Friday, May 19, 2023

Cliffhanger

Earlier this week, The Week published a short editorial with a simple question as its subtitle. What if, the magazine asks, images of mass shooting victims were published? It returns to the idea, asking some variation of the question, or about specific incidents, six times in the two paragraph body of the piece.

No effort, however, is made to answer it. One can imagine a simple experiment to test a hypothesis: publish some of the many photos that are taken of these scenes and see if that sparks any changes. The Week itself is unlikely to attempt such an approach due to, among other rationales, the "the sensibilities of readers." But another reason the magazine gives is: "preserving the dignity of the dead." But if, as the editorial hints, more members of the public seeing the images of the untimely dead might make it less likely that the victims of shootings would "be written off as the regrettable but necessary price of 'freedom'," that seems to indicate that "the dignity of the dead" is more valuable than the lives of the living.
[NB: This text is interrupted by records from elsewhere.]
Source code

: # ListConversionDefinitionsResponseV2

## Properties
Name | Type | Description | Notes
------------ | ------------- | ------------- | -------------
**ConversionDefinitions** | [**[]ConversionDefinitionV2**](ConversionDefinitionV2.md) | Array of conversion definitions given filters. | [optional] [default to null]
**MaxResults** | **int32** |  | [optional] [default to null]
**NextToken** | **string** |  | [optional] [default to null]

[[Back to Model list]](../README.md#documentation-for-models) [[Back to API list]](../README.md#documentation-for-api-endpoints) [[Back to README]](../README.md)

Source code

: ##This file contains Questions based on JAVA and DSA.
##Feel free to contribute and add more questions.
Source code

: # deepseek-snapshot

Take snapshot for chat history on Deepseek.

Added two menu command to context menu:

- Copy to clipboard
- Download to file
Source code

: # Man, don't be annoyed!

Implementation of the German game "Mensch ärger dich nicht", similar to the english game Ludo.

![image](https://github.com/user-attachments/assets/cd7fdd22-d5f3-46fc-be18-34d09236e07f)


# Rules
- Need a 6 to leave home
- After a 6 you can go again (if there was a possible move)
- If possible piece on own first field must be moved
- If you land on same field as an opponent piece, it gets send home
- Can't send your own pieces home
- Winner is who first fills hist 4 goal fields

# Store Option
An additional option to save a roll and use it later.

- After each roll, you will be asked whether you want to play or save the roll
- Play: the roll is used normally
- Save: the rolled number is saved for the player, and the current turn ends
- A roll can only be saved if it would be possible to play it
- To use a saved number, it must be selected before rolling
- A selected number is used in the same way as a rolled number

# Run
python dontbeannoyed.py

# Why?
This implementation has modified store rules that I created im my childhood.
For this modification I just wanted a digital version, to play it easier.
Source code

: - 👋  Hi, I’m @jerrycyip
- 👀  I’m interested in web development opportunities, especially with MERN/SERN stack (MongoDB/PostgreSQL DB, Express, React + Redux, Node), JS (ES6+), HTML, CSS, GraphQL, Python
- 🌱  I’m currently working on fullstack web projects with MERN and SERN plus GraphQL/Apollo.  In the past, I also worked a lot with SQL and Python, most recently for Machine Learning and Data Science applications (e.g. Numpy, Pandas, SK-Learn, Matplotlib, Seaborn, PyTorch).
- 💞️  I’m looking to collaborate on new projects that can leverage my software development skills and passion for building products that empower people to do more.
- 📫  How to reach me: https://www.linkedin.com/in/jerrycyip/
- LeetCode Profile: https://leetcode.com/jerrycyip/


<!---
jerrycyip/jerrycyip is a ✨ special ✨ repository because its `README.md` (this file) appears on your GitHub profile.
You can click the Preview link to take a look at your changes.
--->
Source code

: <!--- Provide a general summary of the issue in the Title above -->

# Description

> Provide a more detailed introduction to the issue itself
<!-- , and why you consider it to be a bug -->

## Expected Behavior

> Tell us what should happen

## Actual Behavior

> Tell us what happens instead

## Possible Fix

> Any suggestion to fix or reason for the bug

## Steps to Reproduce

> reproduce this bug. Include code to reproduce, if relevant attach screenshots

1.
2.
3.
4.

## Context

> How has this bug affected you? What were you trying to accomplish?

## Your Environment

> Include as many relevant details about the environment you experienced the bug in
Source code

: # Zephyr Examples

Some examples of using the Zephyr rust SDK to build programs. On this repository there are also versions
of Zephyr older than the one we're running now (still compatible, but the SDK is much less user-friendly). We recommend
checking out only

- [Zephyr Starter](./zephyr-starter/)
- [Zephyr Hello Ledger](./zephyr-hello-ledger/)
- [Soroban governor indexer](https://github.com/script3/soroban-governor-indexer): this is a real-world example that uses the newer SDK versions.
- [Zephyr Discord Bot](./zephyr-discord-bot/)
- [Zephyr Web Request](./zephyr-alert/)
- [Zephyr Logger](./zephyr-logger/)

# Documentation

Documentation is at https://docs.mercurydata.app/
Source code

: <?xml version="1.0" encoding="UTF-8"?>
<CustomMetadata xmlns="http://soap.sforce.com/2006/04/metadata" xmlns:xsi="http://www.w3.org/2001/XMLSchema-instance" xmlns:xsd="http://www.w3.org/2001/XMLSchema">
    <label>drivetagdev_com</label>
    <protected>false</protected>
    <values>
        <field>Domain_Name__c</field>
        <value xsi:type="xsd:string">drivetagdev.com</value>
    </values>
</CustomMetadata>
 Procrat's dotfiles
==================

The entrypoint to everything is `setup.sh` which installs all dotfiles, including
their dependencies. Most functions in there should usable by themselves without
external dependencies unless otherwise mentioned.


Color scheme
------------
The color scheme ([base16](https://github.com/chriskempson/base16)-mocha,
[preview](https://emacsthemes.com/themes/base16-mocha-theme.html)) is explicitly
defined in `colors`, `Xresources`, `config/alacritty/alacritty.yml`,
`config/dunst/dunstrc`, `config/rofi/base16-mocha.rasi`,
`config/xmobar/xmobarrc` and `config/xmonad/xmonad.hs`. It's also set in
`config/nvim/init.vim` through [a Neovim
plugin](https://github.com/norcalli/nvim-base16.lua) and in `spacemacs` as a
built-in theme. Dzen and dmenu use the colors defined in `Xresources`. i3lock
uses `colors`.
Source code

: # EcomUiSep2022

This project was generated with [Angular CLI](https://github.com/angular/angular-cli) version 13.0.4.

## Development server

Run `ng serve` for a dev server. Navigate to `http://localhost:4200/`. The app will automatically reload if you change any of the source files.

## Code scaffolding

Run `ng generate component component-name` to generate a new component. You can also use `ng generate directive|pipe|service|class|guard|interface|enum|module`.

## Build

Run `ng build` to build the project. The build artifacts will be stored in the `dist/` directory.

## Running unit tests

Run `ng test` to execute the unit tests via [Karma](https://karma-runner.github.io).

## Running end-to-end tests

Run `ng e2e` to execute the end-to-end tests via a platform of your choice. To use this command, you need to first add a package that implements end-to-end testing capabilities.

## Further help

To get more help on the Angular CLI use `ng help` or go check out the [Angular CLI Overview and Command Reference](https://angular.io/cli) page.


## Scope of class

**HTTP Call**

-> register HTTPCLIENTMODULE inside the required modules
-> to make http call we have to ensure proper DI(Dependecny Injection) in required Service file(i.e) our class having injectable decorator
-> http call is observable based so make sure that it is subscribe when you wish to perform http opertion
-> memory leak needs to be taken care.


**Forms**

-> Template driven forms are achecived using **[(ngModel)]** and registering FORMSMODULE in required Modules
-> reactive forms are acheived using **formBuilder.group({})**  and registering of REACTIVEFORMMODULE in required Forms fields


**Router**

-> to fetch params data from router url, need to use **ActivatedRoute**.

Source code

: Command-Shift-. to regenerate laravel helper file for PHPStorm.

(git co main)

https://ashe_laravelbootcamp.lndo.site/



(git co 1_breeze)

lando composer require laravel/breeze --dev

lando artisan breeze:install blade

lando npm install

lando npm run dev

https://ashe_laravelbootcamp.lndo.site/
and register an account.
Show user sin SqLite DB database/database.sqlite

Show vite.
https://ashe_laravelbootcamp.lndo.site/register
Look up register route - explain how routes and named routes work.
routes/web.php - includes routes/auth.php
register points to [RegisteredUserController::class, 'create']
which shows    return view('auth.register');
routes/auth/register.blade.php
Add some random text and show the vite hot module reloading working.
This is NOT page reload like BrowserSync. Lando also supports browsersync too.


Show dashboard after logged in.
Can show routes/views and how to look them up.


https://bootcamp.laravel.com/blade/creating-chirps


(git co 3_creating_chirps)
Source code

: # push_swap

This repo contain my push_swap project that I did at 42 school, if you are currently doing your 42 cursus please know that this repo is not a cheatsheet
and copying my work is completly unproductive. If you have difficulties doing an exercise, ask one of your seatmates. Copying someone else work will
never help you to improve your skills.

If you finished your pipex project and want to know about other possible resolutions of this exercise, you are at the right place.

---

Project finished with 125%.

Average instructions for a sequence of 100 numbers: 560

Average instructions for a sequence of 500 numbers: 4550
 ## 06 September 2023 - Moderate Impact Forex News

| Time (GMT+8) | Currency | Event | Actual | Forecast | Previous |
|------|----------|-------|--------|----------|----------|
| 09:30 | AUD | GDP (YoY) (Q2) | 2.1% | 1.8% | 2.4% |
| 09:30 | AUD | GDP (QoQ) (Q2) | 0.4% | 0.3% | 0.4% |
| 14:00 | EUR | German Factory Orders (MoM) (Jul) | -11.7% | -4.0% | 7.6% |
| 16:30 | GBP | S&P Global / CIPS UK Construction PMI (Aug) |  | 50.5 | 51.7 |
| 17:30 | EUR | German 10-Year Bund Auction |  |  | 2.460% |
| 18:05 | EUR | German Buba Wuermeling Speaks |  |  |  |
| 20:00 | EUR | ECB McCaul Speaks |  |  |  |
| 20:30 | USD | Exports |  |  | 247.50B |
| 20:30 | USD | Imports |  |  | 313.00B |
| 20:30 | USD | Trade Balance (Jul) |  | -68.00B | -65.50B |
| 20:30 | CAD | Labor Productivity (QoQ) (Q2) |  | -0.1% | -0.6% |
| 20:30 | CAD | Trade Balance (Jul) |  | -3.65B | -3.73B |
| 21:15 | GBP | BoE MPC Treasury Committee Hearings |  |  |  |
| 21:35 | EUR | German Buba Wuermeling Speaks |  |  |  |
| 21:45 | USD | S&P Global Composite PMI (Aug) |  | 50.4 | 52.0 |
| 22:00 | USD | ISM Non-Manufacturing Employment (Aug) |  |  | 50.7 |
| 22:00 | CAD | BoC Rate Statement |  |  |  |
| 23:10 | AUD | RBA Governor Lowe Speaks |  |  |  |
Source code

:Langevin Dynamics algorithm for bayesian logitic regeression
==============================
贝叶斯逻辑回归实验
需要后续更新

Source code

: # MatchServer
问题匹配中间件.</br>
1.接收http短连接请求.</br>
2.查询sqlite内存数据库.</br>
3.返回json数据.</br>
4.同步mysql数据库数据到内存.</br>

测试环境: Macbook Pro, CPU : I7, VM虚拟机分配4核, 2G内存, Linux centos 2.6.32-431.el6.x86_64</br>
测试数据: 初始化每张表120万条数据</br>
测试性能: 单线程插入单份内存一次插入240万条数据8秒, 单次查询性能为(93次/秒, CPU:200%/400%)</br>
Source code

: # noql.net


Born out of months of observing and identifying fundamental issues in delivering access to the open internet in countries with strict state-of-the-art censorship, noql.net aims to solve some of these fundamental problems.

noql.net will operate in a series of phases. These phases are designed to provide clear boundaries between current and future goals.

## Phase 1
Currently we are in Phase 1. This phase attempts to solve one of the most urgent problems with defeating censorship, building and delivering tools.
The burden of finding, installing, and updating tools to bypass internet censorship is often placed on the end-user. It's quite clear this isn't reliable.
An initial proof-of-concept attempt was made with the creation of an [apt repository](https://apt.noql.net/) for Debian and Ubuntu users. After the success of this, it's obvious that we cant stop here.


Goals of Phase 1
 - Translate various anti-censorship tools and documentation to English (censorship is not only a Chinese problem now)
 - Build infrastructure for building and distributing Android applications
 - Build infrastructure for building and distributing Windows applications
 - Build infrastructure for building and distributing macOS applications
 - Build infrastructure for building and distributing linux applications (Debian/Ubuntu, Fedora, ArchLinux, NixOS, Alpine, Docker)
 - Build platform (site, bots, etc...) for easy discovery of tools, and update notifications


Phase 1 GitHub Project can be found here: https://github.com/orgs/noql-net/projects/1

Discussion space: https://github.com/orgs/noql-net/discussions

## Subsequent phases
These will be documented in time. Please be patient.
But I'm not sure that either is particularly treasured by American society at large. While the readership of The Week may be disinclined to see bloody pictures of shooting victims, the response to photographs of the shootings in Allen, Texas being posted online shows that plenty of other people are interested in them. And in a nation where violence is often viewed as simply another tool for solving problems, including some that come across as trivial in the grand scheme of things, lives tend to be considered cheap. Especially those with the misfortune to be shot by someone who is disinterested in a body count.

Because why only worry about the images of those killed in mass shootings, with military-appearing weapons? A lone person murdered with a revolver or a double-barreled shotgun is just as dead, and just as much of a tragedy, as someone who is one of many. Why not ask why more images of those who die alone from gunshots are not published?

I don't know if I would look at such photographs myself. I'm squeamish when it comes to the sight of blood. (I don't do horror movies, either, for that same reason.) But, as someone, who is already past the point of seeing American gun culture as worth expending any effort to defend, I'm not sure that I'm one of the people that The Week's William Falk thinks needs to see such photos. Although I suspect there are activists out there who would advocate that I should be shown a steady stream of such photographs until I agreed to joint the cause.

I am, I think, getting ahead of myself, however. Because since the editorial declines to answer the questions it raises, there are nothing more than hints of what might happen. As much as I'm not a fan of journalism as advocacy, if one is going to advocate, advocate. Rather than simply suggest that afflicting the comfortable with gruesome images of gunshot victims would change the public calculus, state it, then stand by whatever decision one makes after that. It's not a tactic that I would engage in myself; as I noted, I'm squeamish, and am not the sort of inflict on others that which I shy away from. A New York Times article from a year ago "Should We Be Forced to See Exactly What an AR-15 Does to a 10-Year-Old?" (which Mr. Falk may have cribbed from) does a much better job of actually addressing the question, giving arguments pro and con, and then coming to a conclusion. Personally, I feel that the idea that politicians should see the photos lets the general public off the hook, but I understand the rationale.

At the Times article points out, in the end, it's more about people than photographs. And for all that mass shootings (however one defines them) tend to make breathless headlines, they're rare enough that most people are quite distant from the dead and injured. And they're farther still from most of the everyday survivors (or not) of gunshots. And not even the most graphic photographs can always bridge that gap.